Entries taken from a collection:
= Beginning of Section =

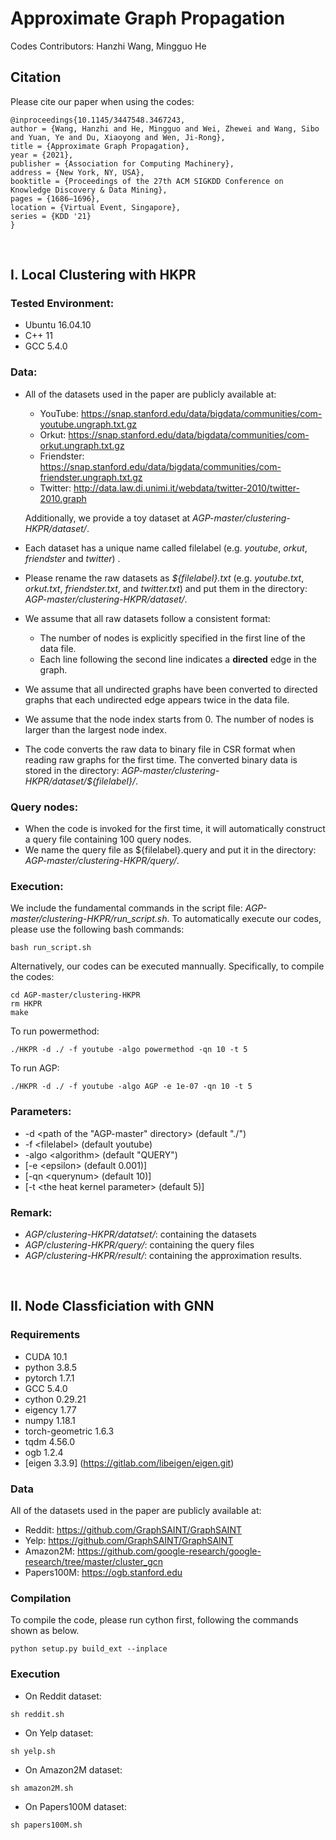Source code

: #  Approximate Graph Propagation

Codes Contributors: Hanzhi Wang, Mingguo He
<br/>

## Citation
Please cite our paper when using the codes: 

```
@inproceedings{10.1145/3447548.3467243,
author = {Wang, Hanzhi and He, Mingguo and Wei, Zhewei and Wang, Sibo and Yuan, Ye and Du, Xiaoyong and Wen, Ji-Rong},
title = {Approximate Graph Propagation},
year = {2021},
publisher = {Association for Computing Machinery},
address = {New York, NY, USA},
booktitle = {Proceedings of the 27th ACM SIGKDD Conference on Knowledge Discovery & Data Mining},
pages = {1686–1696},
location = {Virtual Event, Singapore},
series = {KDD '21}
}
```

<br/>

## I. Local Clustering with HKPR
### Tested Environment:
- Ubuntu 16.04.10
- C++ 11
- GCC 5.4.0


### Data:
* All of the datasets used in the paper are publicly available at: 
    * YouTube: https://snap.stanford.edu/data/bigdata/communities/com-youtube.ungraph.txt.gz
    * Orkut: https://snap.stanford.edu/data/bigdata/communities/com-orkut.ungraph.txt.gz
    * Friendster: https://snap.stanford.edu/data/bigdata/communities/com-friendster.ungraph.txt.gz
    * Twitter: http://data.law.di.unimi.it/webdata/twitter-2010/twitter-2010.graph

    Additionally, we provide a toy dataset at *AGP-master/clustering-HKPR/dataset/*. 

* Each dataset has a unique name called filelabel (e.g. *youtube*, *orkut*, *friendster* and *twitter*) . 
* Please rename the raw datasets as *${filelabel}.txt* (e.g. *youtube.txt*, *orkut.txt*, *friendster.txt*, and *twitter.txt*) and put them in the directory: *AGP-master/clustering-HKPR/dataset/*. 
* We assume that all raw datasets follow a consistent format: 
    * The number of nodes is explicitly specified in the first line of the data file. 
    * Each line following the second line indicates a **directed** edge in the graph. 
* We assume that all undirected graphs have been converted to directed graphs that each undirected edge appears twice in the data file. 
* We assume that the node index starts from $0$. The number of nodes is larger than the largest node index. 
* The code converts the raw data to binary file in CSR format when reading raw graphs for the first time. The converted binary data is stored in the directory: *AGP-master/clustering-HKPR/dataset/${filelabel}/*. 


### Query nodes:
* When the code is invoked for the first time, it will automatically construct a query file containing 100 query nodes.
* We name the query file as ${filelabel}.query and put it in the directory: *AGP-master/clustering-HKPR/query/*. 


### Execution:
We include the fundamental commands in the script file: *AGP-master/clustering-HKPR/run_script.sh*. To automatically execute our codes, please use the following bash commands: 
```
bash run_script.sh
```

Alternatively, our codes can be executed mannually. Specifically, to compile the codes: 
```
cd AGP-master/clustering-HKPR
rm HKPR
make
```
To run powermethod: 
```
./HKPR -d ./ -f youtube -algo powermethod -qn 10 -t 5
```
To run AGP: 
```
./HKPR -d ./ -f youtube -algo AGP -e 1e-07 -qn 10 -t 5
```

### Parameters:
- -d \<path of the "AGP-master" directory\> (default "./")
- -f \<filelabel\> (default youtube)
- -algo \<algorithm\> (default "QUERY")
- [-e \<epsilon\> (default 0.001)]
- [-qn \<querynum\> (default 10)]
- [-t \<the heat kernel parameter\> (default 5)]


### Remark:
* *AGP/clustering-HKPR/datatset/*: containing the datasets 
* *AGP/clustering-HKPR/query/*: containing the query files
* *AGP/clustering-HKPR/result/*: containing the approximation results. 

<br/>

## II. Node Classficiation with GNN
### Requirements
- CUDA  10.1
- python 3.8.5
- pytorch 1.7.1
- GCC 5.4.0
- cython 0.29.21
- eigency 1.77
- numpy 1.18.1
- torch-geometric 1.6.3 
- tqdm 4.56.0
- ogb 1.2.4
- [eigen 3.3.9] (https://gitlab.com/libeigen/eigen.git)

### Data
All of the datasets used in the paper are publicly available at:
* Reddit: https://github.com/GraphSAINT/GraphSAINT
* Yelp: https://github.com/GraphSAINT/GraphSAINT
* Amazon2M: https://github.com/google-research/google-research/tree/master/cluster_gcn
* Papers100M: https://ogb.stanford.edu



### Compilation
To compile the code, please run cython first, following  the commands shown as below. 
```
python setup.py build_ext --inplace
```


### Execution
* On Reddit dataset: 
```
sh reddit.sh
```
* On Yelp dataset: 
```
sh yelp.sh
```
* On Amazon2M dataset: 
```
sh amazon2M.sh
```
* On Papers100M dataset: 
```
sh papers100M.sh
```


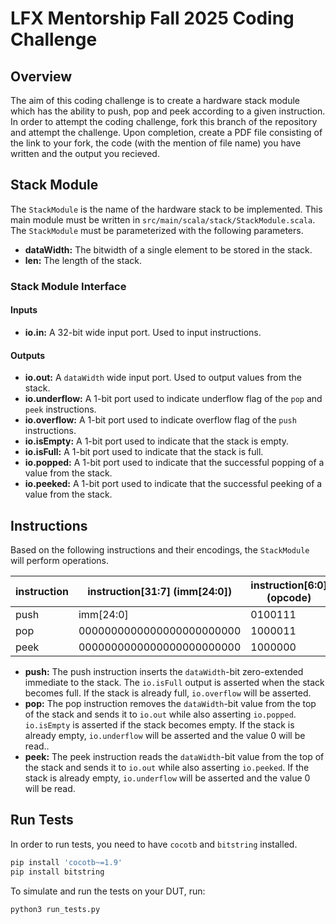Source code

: LFX Mentorship Fall 2025 Coding Challenge
=======================

## Overview

The aim of this coding challenge is to create a hardware stack module which has the ability to push, pop and peek according to a given instruction. In order to attempt the coding challenge, fork this branch of the repository and attempt the challenge. Upon completion, create a PDF file consisting of the link to your fork, the code (with the mention of file name) you have written and the output you recieved.

## Stack Module

The `StackModule` is the name of the hardware stack to be implemented. This main module must be written in `src/main/scala/stack/StackModule.scala`. The `StackModule` must be parameterized with the following parameters.
- **dataWidth:** The bitwidth of a single element to be stored in the stack.
- **len:** The length of the stack.

### Stack Module Interface

#### Inputs

- **io.in:** A 32-bit wide input port. Used to input instructions.

#### Outputs

- **io.out:** A `dataWidth` wide input port. Used to output values from the stack.
- **io.underflow:** A 1-bit port used to indicate underflow flag of the `pop` and `peek` instructions.
- **io.overflow:** A 1-bit port used to indicate overflow flag of the `push` instructions.
- **io.isEmpty:** A 1-bit port used to indicate that the stack is empty.
- **io.isFull:** A 1-bit port used to indicate that the stack is full.
- **io.popped:** A 1-bit port used to indicate that the successful popping of a value from the stack.
- **io.peeked:** A 1-bit port used to indicate that the successful peeking of a value from the stack.

## Instructions

Based on the following instructions and their encodings, the `StackModule` will perform operations.

| instruction | instruction[31:7] (imm[24:0]) | instruction[6:0] (opcode) |
| ----------- | ----------------------------- | ------------------------- |
| push        | imm[24:0]                     | 0100111                   |
| pop         | 0000000000000000000000000     | 1000011                   |
| peek        | 0000000000000000000000000     | 1000000                   |

- **push:** The push instruction inserts the `dataWidth`-bit zero-extended immediate to the stack. The `io.isFull` output is asserted when the stack becomes full. If the stack is already full, `io.overflow` will be asserted.
- **pop:** The pop instruction removes the `dataWidth`-bit value from the top of the stack and sends it to `io.out` while also asserting `io.popped`. `io.isEmpty` is asserted if the stack becomes empty. If the stack is already empty, `io.underflow` will be asserted and the value 0 will be read..
- **peek:** The peek instruction reads the `dataWidth`-bit value from the top of the stack and sends it to `io.out` while also asserting `io.peeked`. If the stack is already empty, `io.underflow` will be asserted and the value 0 will be read.

## Run Tests

In order to run tests, you need to have `cocotb` and `bitstring` installed.
```sh
pip install 'cocotb~=1.9'
pip install bitstring
```

To simulate and run the tests on your DUT, run:
```sh
python3 run_tests.py
```
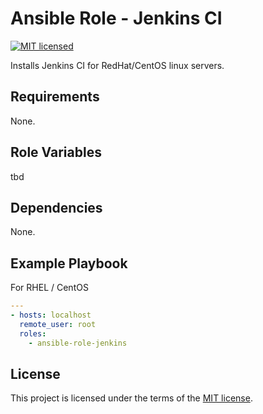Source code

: # Ansible Role - Jenkins CI

[![MIT licensed](https://img.shields.io/badge/license-MIT-blue.svg)](https://raw.githubusercontent.com/wolffaxn/ansible-role-jenkins/master/LICENSE)

Installs Jenkins CI for RedHat/CentOS linux servers.

## Requirements

None.

## Role Variables

tbd

## Dependencies

None.

## Example Playbook

For RHEL / CentOS

```yaml
---
- hosts: localhost
  remote_user: root
  roles:
    - ansible-role-jenkins
```
## License

This project is licensed under the terms of the [MIT license](LICENSE).
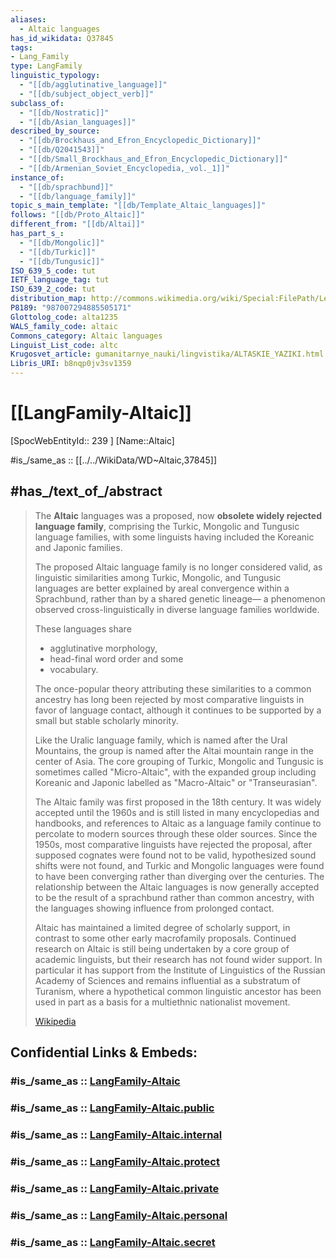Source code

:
 ```yaml
---
aliases:
  - Altaic languages
has_id_wikidata: Q37845
tags:
- Lang_Family
type: LangFamily
linguistic_typology:
  - "[[db/agglutinative_language]]"
  - "[[db/subject_object_verb]]"
subclass_of:
  - "[[db/Nostratic]]"
  - "[[db/Asian_languages]]"
described_by_source:
  - "[[db/Brockhaus_and_Efron_Encyclopedic_Dictionary]]"
  - "[[db/Q2041543]]"
  - "[[db/Small_Brockhaus_and_Efron_Encyclopedic_Dictionary]]"
  - "[[db/Armenian_Soviet_Encyclopedia,_vol._1]]"
instance_of:
  - "[[db/sprachbund]]"
  - "[[db/language_family]]"
topic_s_main_template: "[[db/Template_Altaic_languages]]"
follows: "[[db/Proto_Altaic]]"
different_from: "[[db/Altai]]"
has_part_s_:
  - "[[db/Mongolic]]"
  - "[[db/Turkic]]"
  - "[[db/Tungusic]]"
ISO_639_5_code: tut
IETF_language_tag: tut
ISO_639_2_code: tut
distribution_map: http://commons.wikimedia.org/wiki/Special:FilePath/Lenguas%20altaicas.png
P8189: "987007294885505171"
Glottolog_code: alta1235
WALS_family_code: altaic
Commons_category: Altaic languages
Linguist_List_code: altc
Krugosvet_article: gumanitarnye_nauki/lingvistika/ALTASKIE_YAZIKI.html
Libris_URI: b8nqp0jv3sv1359
---
```


# [[LangFamily-Altaic]] 

[SpocWebEntityId:: 239 ]
[Name::Altaic]

#is_/same_as :: [[../../WikiData/WD~Altaic,37845]] 

## #has_/text_of_/abstract 

> The **Altaic** languages was a proposed, now **obsolete widely rejected language family**, 
> comprising the Turkic, Mongolic and Tungusic language families, 
> with some linguists having included the Koreanic and Japonic families. 
> 
> The proposed Altaic language family is no longer considered valid, 
> as linguistic similarities among Turkic, Mongolic, and Tungusic languages 
> are better explained by areal convergence within a Sprachbund, 
> rather than by a shared genetic lineage—
> a phenomenon observed cross-linguistically in diverse language families worldwide.
>
> These languages share 
> - agglutinative morphology, 
> - head-final word order and some 
> - vocabulary. 
> 
> The once-popular theory attributing these similarities to a common ancestry 
> has long been rejected by most comparative linguists in favor of language contact, 
> although it continues to be supported by a small but stable scholarly minority. 
> 
> Like the Uralic language family, which is named after the Ural Mountains, 
> the group is named after the Altai mountain range in the center of Asia. 
> The core grouping of Turkic, Mongolic and Tungusic is sometimes called "Micro-Altaic", 
> with the expanded group including Koreanic and Japonic labelled as "Macro-Altaic" or "Transeurasian".
>
> The Altaic family was first proposed in the 18th century. It was widely accepted until the 1960s and is still listed in many encyclopedias and handbooks, and references to Altaic as a language family continue to percolate to modern sources through these older sources. Since the 1950s, most comparative linguists have rejected the proposal, after supposed cognates were found not to be valid, hypothesized sound shifts were not found, and Turkic and Mongolic languages were found to have been converging rather than diverging over the centuries. The relationship between the Altaic languages is now generally accepted to be the result of a sprachbund rather than common ancestry, with the languages showing influence from prolonged contact. 
>
> Altaic has maintained a limited degree of scholarly support, in contrast to some other early macrofamily proposals. Continued research on Altaic is still being undertaken by a core group of academic linguists, but their research has not found wider support. In particular it has support from the Institute of Linguistics of the Russian Academy of Sciences and remains influential as a substratum of Turanism, where a hypothetical common linguistic ancestor has been used in part as a basis for a multiethnic nationalist movement.
>
> [Wikipedia](https://en.wikipedia.org/wiki/Altaic%20languages) 

## Confidential Links & Embeds: 

### #is_/same_as :: [LangFamily-Altaic](/_Standards/Language/Lang~Family/LangFamily-Altaic.md) 

### #is_/same_as :: [LangFamily-Altaic.public](/_public/Language/Lang~Family/LangFamily-Altaic.public.md) 

### #is_/same_as :: [LangFamily-Altaic.internal](/_internal/Language/Lang~Family/LangFamily-Altaic.internal.md) 

### #is_/same_as :: [LangFamily-Altaic.protect](/_protect/Language/Lang~Family/LangFamily-Altaic.protect.md) 

### #is_/same_as :: [LangFamily-Altaic.private](/_private/Language/Lang~Family/LangFamily-Altaic.private.md) 

### #is_/same_as :: [LangFamily-Altaic.personal](/_personal/Language/Lang~Family/LangFamily-Altaic.personal.md) 

### #is_/same_as :: [LangFamily-Altaic.secret](/_secret/Language/Lang~Family/LangFamily-Altaic.secret.md)


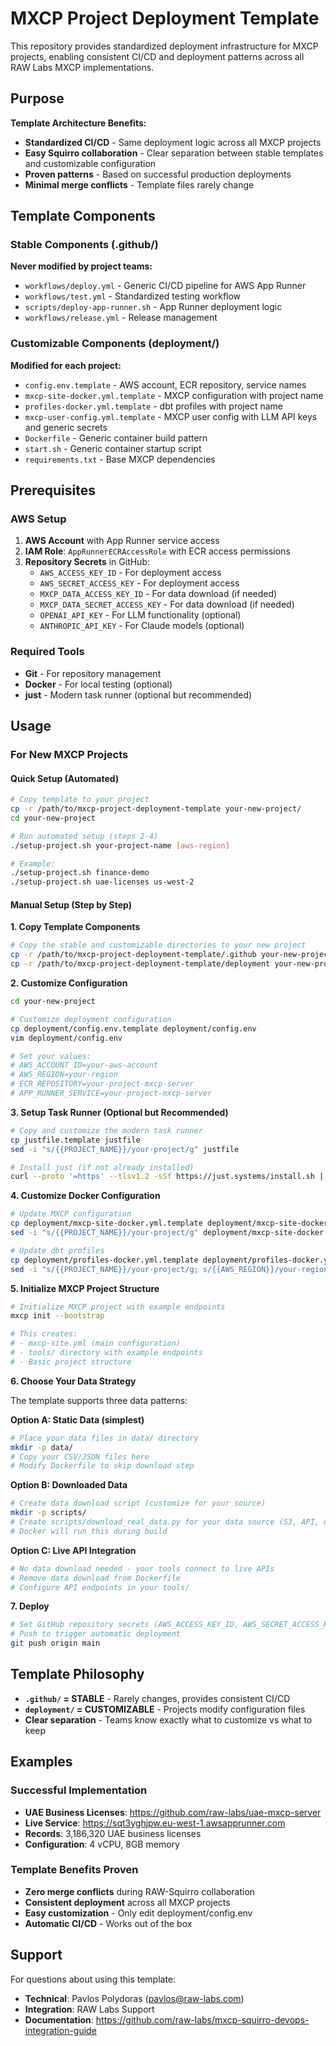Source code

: # MXCP Project Deployment Template

This repository provides standardized deployment infrastructure for MXCP projects, enabling consistent CI/CD and deployment patterns across all RAW Labs MXCP implementations.

## Purpose

**Template Architecture Benefits:**
- **Standardized CI/CD** - Same deployment logic across all MXCP projects
- **Easy Squirro collaboration** - Clear separation between stable templates and customizable configuration
- **Proven patterns** - Based on successful production deployments
- **Minimal merge conflicts** - Template files rarely change

## Template Components

### Stable Components (.github/)
**Never modified by project teams:**
- `workflows/deploy.yml` - Generic CI/CD pipeline for AWS App Runner
- `workflows/test.yml` - Standardized testing workflow
- `scripts/deploy-app-runner.sh` - App Runner deployment logic
- `workflows/release.yml` - Release management

### Customizable Components (deployment/)
**Modified for each project:**
- `config.env.template` - AWS account, ECR repository, service names
- `mxcp-site-docker.yml.template` - MXCP configuration with project name
- `profiles-docker.yml.template` - dbt profiles with project name
- `mxcp-user-config.yml.template` - MXCP user config with LLM API keys and generic secrets
- `Dockerfile` - Generic container build pattern
- `start.sh` - Generic container startup script
- `requirements.txt` - Base MXCP dependencies

## Prerequisites

### AWS Setup
1. **AWS Account** with App Runner service access
2. **IAM Role**: `AppRunnerECRAccessRole` with ECR access permissions
3. **Repository Secrets** in GitHub:
   - `AWS_ACCESS_KEY_ID` - For deployment access
   - `AWS_SECRET_ACCESS_KEY` - For deployment access
   - `MXCP_DATA_ACCESS_KEY_ID` - For data download (if needed)
   - `MXCP_DATA_SECRET_ACCESS_KEY` - For data download (if needed)
   - `OPENAI_API_KEY` - For LLM functionality (optional)
   - `ANTHROPIC_API_KEY` - For Claude models (optional)

### Required Tools
- **Git** - For repository management
- **Docker** - For local testing (optional)
- **just** - Modern task runner (optional but recommended)

## Usage

### For New MXCP Projects

#### Quick Setup (Automated)

```bash
# Copy template to your project
cp -r /path/to/mxcp-project-deployment-template your-new-project/
cd your-new-project

# Run automated setup (steps 2-4)
./setup-project.sh your-project-name [aws-region]

# Example:
./setup-project.sh finance-demo
./setup-project.sh uae-licenses us-west-2
```

#### Manual Setup (Step by Step)

**1. Copy Template Components**
```bash
# Copy the stable and customizable directories to your new project
cp -r /path/to/mxcp-project-deployment-template/.github your-new-project/
cp -r /path/to/mxcp-project-deployment-template/deployment your-new-project/
```

**2. Customize Configuration**
```bash
cd your-new-project

# Customize deployment configuration
cp deployment/config.env.template deployment/config.env
vim deployment/config.env

# Set your values:
# AWS_ACCOUNT_ID=your-aws-account
# AWS_REGION=your-region  
# ECR_REPOSITORY=your-project-mxcp-server
# APP_RUNNER_SERVICE=your-project-mxcp-server
```

**3. Setup Task Runner (Optional but Recommended)**
```bash
# Copy and customize the modern task runner
cp justfile.template justfile
sed -i "s/{{PROJECT_NAME}}/your-project/g" justfile

# Install just (if not already installed)
curl --proto '=https' --tlsv1.2 -sSf https://just.systems/install.sh | bash -s -- --to ~/.local/bin
```

**4. Customize Docker Configuration**
```bash
# Update MXCP configuration
cp deployment/mxcp-site-docker.yml.template deployment/mxcp-site-docker.yml
sed -i "s/{{PROJECT_NAME}}/your-project/g" deployment/mxcp-site-docker.yml

# Update dbt profiles
cp deployment/profiles-docker.yml.template deployment/profiles-docker.yml
sed -i "s/{{PROJECT_NAME}}/your-project/g; s/{{AWS_REGION}}/your-region/g" deployment/profiles-docker.yml
```

**5. Initialize MXCP Project Structure**
```bash
# Initialize MXCP project with example endpoints
mxcp init --bootstrap

# This creates:
# - mxcp-site.yml (main configuration)
# - tools/ directory with example endpoints
# - Basic project structure
```

**6. Choose Your Data Strategy**

The template supports three data patterns:

**Option A: Static Data (simplest)**
```bash
# Place your data files in data/ directory
mkdir -p data/
# Copy your CSV/JSON files here
# Modify Dockerfile to skip download step
```

**Option B: Downloaded Data**
```bash
# Create data download script (customize for your source)
mkdir -p scripts/
# Create scripts/download_real_data.py for your data source (S3, API, etc.)
# Docker will run this during build
```

**Option C: Live API Integration**
```bash
# No data download needed - your tools connect to live APIs
# Remove data download from Dockerfile
# Configure API endpoints in your tools/
```

**7. Deploy**
```bash
# Set GitHub repository secrets (AWS_ACCESS_KEY_ID, AWS_SECRET_ACCESS_KEY)
# Push to trigger automatic deployment
git push origin main
```

## Template Philosophy

- **`.github/` = STABLE** - Rarely changes, provides consistent CI/CD
- **`deployment/` = CUSTOMIZABLE** - Projects modify configuration files
- **Clear separation** - Teams know exactly what to customize vs what to keep

## Examples

### Successful Implementation
- **UAE Business Licenses**: https://github.com/raw-labs/uae-mxcp-server
- **Live Service**: https://sqt3yghjpw.eu-west-1.awsapprunner.com
- **Records**: 3,186,320 UAE business licenses
- **Configuration**: 4 vCPU, 8GB memory

### Template Benefits Proven
- **Zero merge conflicts** during RAW-Squirro collaboration
- **Consistent deployment** across all MXCP projects  
- **Easy customization** - Only edit deployment/config.env
- **Automatic CI/CD** - Works out of the box

## Support

For questions about using this template:
- **Technical**: Pavlos Polydoras (pavlos@raw-labs.com)
- **Integration**: RAW Labs Support
- **Documentation**: https://github.com/raw-labs/mxcp-squirro-devops-integration-guide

= End of Section =

Requirement: Tally the lines in the records above that contain the string "Wang" and report only the tally.

Solution for this task: 2